What is expected. Each line below has to be output exactly, from first to last.

Dataset records:

[Start of section]

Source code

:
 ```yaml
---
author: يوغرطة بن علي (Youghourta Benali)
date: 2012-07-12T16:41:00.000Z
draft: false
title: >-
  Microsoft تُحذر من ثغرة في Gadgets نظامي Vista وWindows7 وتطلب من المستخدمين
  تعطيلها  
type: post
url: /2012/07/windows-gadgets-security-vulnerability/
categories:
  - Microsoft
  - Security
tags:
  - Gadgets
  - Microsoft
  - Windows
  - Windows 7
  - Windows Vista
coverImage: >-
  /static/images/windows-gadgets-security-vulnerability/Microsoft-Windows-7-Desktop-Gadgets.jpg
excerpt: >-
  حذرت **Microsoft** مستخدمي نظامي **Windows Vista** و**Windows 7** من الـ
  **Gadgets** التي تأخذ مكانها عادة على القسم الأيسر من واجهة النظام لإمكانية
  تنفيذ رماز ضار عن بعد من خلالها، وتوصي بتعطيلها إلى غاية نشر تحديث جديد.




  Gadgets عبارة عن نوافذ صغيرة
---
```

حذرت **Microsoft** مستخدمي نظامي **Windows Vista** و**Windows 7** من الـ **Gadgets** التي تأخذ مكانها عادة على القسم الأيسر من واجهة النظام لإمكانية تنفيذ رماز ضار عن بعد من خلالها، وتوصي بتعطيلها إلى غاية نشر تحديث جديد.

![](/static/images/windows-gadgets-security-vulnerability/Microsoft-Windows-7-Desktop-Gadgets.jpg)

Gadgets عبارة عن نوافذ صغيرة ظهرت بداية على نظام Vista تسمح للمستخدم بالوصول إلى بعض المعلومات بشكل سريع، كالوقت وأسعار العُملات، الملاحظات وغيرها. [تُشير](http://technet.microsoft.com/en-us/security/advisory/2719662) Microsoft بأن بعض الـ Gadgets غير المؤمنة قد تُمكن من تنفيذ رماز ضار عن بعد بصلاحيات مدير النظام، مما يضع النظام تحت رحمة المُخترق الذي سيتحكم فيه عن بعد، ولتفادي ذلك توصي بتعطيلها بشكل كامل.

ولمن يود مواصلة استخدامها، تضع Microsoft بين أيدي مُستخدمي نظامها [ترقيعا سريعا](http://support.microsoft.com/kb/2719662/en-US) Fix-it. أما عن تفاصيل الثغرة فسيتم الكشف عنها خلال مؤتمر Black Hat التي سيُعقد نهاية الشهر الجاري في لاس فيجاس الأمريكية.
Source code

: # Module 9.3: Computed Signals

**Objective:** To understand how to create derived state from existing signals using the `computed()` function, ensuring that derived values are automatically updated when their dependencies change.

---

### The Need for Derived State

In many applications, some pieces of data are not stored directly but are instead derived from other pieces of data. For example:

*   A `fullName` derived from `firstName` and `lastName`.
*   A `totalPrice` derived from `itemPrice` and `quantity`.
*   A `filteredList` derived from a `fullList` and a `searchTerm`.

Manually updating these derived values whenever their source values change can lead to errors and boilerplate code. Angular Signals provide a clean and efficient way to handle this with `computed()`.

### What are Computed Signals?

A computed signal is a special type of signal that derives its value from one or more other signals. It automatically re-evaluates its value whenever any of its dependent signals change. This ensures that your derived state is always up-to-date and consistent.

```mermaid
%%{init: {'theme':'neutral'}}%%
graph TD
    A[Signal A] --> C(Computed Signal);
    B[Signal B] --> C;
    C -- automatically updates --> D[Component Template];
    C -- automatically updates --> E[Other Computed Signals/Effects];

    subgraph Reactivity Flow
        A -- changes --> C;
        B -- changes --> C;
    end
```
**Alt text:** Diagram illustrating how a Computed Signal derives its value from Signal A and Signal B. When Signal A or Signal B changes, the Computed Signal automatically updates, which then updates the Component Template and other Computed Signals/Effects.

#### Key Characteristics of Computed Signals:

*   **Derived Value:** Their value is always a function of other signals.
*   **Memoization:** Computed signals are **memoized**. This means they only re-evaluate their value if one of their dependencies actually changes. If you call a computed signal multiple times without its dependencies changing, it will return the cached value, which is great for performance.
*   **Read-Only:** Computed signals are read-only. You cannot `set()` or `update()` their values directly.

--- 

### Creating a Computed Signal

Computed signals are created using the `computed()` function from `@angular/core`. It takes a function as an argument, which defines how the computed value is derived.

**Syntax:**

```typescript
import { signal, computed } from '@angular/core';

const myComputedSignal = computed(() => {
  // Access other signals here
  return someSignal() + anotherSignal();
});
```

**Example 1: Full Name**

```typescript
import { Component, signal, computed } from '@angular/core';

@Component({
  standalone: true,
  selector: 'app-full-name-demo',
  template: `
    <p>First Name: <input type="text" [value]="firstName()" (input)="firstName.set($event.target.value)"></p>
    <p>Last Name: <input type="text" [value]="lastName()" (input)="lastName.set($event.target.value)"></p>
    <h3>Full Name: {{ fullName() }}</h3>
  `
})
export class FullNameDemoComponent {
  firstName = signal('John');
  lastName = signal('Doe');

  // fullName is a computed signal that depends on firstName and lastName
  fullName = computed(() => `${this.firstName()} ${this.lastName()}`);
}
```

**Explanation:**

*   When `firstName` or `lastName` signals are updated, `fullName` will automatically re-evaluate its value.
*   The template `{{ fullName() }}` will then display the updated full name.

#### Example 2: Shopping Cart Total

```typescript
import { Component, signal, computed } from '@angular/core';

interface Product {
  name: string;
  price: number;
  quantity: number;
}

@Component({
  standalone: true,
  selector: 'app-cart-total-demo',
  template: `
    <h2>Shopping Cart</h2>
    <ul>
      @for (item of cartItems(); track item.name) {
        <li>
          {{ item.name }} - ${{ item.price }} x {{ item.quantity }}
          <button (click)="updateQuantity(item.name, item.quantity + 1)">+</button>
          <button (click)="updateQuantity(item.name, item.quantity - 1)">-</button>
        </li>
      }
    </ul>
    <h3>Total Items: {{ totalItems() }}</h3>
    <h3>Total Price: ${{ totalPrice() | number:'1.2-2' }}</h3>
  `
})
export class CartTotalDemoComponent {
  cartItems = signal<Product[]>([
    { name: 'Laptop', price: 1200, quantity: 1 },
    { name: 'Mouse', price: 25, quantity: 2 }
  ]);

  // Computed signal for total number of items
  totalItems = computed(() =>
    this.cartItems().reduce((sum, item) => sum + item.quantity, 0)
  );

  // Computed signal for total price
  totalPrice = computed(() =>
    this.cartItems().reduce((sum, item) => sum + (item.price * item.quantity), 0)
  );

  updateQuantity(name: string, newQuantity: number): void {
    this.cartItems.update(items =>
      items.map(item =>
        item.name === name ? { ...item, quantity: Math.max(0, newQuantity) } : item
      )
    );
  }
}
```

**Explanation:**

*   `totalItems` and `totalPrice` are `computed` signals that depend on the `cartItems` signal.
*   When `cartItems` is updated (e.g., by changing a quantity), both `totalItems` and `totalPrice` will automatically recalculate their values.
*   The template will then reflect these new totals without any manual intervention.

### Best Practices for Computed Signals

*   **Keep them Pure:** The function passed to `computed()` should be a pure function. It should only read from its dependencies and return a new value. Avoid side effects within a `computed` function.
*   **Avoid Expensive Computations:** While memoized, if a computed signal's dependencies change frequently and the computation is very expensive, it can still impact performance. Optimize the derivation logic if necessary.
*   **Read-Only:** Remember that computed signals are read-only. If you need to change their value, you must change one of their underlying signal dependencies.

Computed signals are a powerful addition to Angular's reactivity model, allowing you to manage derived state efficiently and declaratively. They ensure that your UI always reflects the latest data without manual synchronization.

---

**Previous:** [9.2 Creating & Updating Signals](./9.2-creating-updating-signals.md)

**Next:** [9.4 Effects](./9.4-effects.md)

[End of section]

Reply to the exercise.
Source code

:
 ```yaml
---
author: يوغرطة بن علي (Youghourta Benali)
date: 2012-07-12T16:41:00.000Z
draft: false
title: >-
  Microsoft تُحذر من ثغرة في Gadgets نظامي Vista وWindows7 وتطلب من المستخدمين
  تعطيلها  
type: post
url: /2012/07/windows-gadgets-security-vulnerability/
categories:
  - Microsoft
  - Security
tags:
  - Gadgets
  - Microsoft
  - Windows
  - Windows 7
  - Windows Vista
coverImage: >-
  /static/images/windows-gadgets-security-vulnerability/Microsoft-Windows-7-Desktop-Gadgets.jpg
excerpt: >-
  حذرت **Microsoft** مستخدمي نظامي **Windows Vista** و**Windows 7** من الـ
  **Gadgets** التي تأخذ مكانها عادة على القسم الأيسر من واجهة النظام لإمكانية
  تنفيذ رماز ضار عن بعد من خلالها، وتوصي بتعطيلها إلى غاية نشر تحديث جديد.




  Gadgets عبارة عن نوافذ صغيرة
---
```

حذرت **Microsoft** مستخدمي نظامي **Windows Vista** و**Windows 7** من الـ **Gadgets** التي تأخذ مكانها عادة على القسم الأيسر من واجهة النظام لإمكانية تنفيذ رماز ضار عن بعد من خلالها، وتوصي بتعطيلها إلى غاية نشر تحديث جديد.

![](/static/images/windows-gadgets-security-vulnerability/Microsoft-Windows-7-Desktop-Gadgets.jpg)

Gadgets عبارة عن نوافذ صغيرة ظهرت بداية على نظام Vista تسمح للمستخدم بالوصول إلى بعض المعلومات بشكل سريع، كالوقت وأسعار العُملات، الملاحظات وغيرها. [تُشير](http://technet.microsoft.com/en-us/security/advisory/2719662) Microsoft بأن بعض الـ Gadgets غير المؤمنة قد تُمكن من تنفيذ رماز ضار عن بعد بصلاحيات مدير النظام، مما يضع النظام تحت رحمة المُخترق الذي سيتحكم فيه عن بعد، ولتفادي ذلك توصي بتعطيلها بشكل كامل.

ولمن يود مواصلة استخدامها، تضع Microsoft بين أيدي مُستخدمي نظامها [ترقيعا سريعا](http://support.microsoft.com/kb/2719662/en-US) Fix-it. أما عن تفاصيل الثغرة فسيتم الكشف عنها خلال مؤتمر Black Hat التي سيُعقد نهاية الشهر الجاري في لاس فيجاس الأمريكية.
Source code

: # Module 9.3: Computed Signals

**Objective:** To understand how to create derived state from existing signals using the `computed()` function, ensuring that derived values are automatically updated when their dependencies change.

---

### The Need for Derived State

In many applications, some pieces of data are not stored directly but are instead derived from other pieces of data. For example:

*   A `fullName` derived from `firstName` and `lastName`.
*   A `totalPrice` derived from `itemPrice` and `quantity`.
*   A `filteredList` derived from a `fullList` and a `searchTerm`.

Manually updating these derived values whenever their source values change can lead to errors and boilerplate code. Angular Signals provide a clean and efficient way to handle this with `computed()`.

### What are Computed Signals?

A computed signal is a special type of signal that derives its value from one or more other signals. It automatically re-evaluates its value whenever any of its dependent signals change. This ensures that your derived state is always up-to-date and consistent.

```mermaid
%%{init: {'theme':'neutral'}}%%
graph TD
    A[Signal A] --> C(Computed Signal);
    B[Signal B] --> C;
    C -- automatically updates --> D[Component Template];
    C -- automatically updates --> E[Other Computed Signals/Effects];

    subgraph Reactivity Flow
        A -- changes --> C;
        B -- changes --> C;
    end
```
**Alt text:** Diagram illustrating how a Computed Signal derives its value from Signal A and Signal B. When Signal A or Signal B changes, the Computed Signal automatically updates, which then updates the Component Template and other Computed Signals/Effects.

#### Key Characteristics of Computed Signals:

*   **Derived Value:** Their value is always a function of other signals.
*   **Memoization:** Computed signals are **memoized**. This means they only re-evaluate their value if one of their dependencies actually changes. If you call a computed signal multiple times without its dependencies changing, it will return the cached value, which is great for performance.
*   **Read-Only:** Computed signals are read-only. You cannot `set()` or `update()` their values directly.

--- 

### Creating a Computed Signal

Computed signals are created using the `computed()` function from `@angular/core`. It takes a function as an argument, which defines how the computed value is derived.

**Syntax:**

```typescript
import { signal, computed } from '@angular/core';

const myComputedSignal = computed(() => {
  // Access other signals here
  return someSignal() + anotherSignal();
});
```

**Example 1: Full Name**

```typescript
import { Component, signal, computed } from '@angular/core';

@Component({
  standalone: true,
  selector: 'app-full-name-demo',
  template: `
    <p>First Name: <input type="text" [value]="firstName()" (input)="firstName.set($event.target.value)"></p>
    <p>Last Name: <input type="text" [value]="lastName()" (input)="lastName.set($event.target.value)"></p>
    <h3>Full Name: {{ fullName() }}</h3>
  `
})
export class FullNameDemoComponent {
  firstName = signal('John');
  lastName = signal('Doe');

  // fullName is a computed signal that depends on firstName and lastName
  fullName = computed(() => `${this.firstName()} ${this.lastName()}`);
}
```

**Explanation:**

*   When `firstName` or `lastName` signals are updated, `fullName` will automatically re-evaluate its value.
*   The template `{{ fullName() }}` will then display the updated full name.

#### Example 2: Shopping Cart Total

```typescript
import { Component, signal, computed } from '@angular/core';

interface Product {
  name: string;
  price: number;
  quantity: number;
}

@Component({
  standalone: true,
  selector: 'app-cart-total-demo',
  template: `
    <h2>Shopping Cart</h2>
    <ul>
      @for (item of cartItems(); track item.name) {
        <li>
          {{ item.name }} - ${{ item.price }} x {{ item.quantity }}
          <button (click)="updateQuantity(item.name, item.quantity + 1)">+</button>
          <button (click)="updateQuantity(item.name, item.quantity - 1)">-</button>
        </li>
      }
    </ul>
    <h3>Total Items: {{ totalItems() }}</h3>
    <h3>Total Price: ${{ totalPrice() | number:'1.2-2' }}</h3>
  `
})
export class CartTotalDemoComponent {
  cartItems = signal<Product[]>([
    { name: 'Laptop', price: 1200, quantity: 1 },
    { name: 'Mouse', price: 25, quantity: 2 }
  ]);

  // Computed signal for total number of items
  totalItems = computed(() =>
    this.cartItems().reduce((sum, item) => sum + item.quantity, 0)
  );

  // Computed signal for total price
  totalPrice = computed(() =>
    this.cartItems().reduce((sum, item) => sum + (item.price * item.quantity), 0)
  );

  updateQuantity(name: string, newQuantity: number): void {
    this.cartItems.update(items =>
      items.map(item =>
        item.name === name ? { ...item, quantity: Math.max(0, newQuantity) } : item
      )
    );
  }
}
```

**Explanation:**

*   `totalItems` and `totalPrice` are `computed` signals that depend on the `cartItems` signal.
*   When `cartItems` is updated (e.g., by changing a quantity), both `totalItems` and `totalPrice` will automatically recalculate their values.
*   The template will then reflect these new totals without any manual intervention.

### Best Practices for Computed Signals

*   **Keep them Pure:** The function passed to `computed()` should be a pure function. It should only read from its dependencies and return a new value. Avoid side effects within a `computed` function.
*   **Avoid Expensive Computations:** While memoized, if a computed signal's dependencies change frequently and the computation is very expensive, it can still impact performance. Optimize the derivation logic if necessary.
*   **Read-Only:** Remember that computed signals are read-only. If you need to change their value, you must change one of their underlying signal dependencies.

Computed signals are a powerful addition to Angular's reactivity model, allowing you to manage derived state efficiently and declaratively. They ensure that your UI always reflects the latest data without manual synchronization.

---

**Previous:** [9.2 Creating & Updating Signals](./9.2-creating-updating-signals.md)

**Next:** [9.4 Effects](./9.4-effects.md)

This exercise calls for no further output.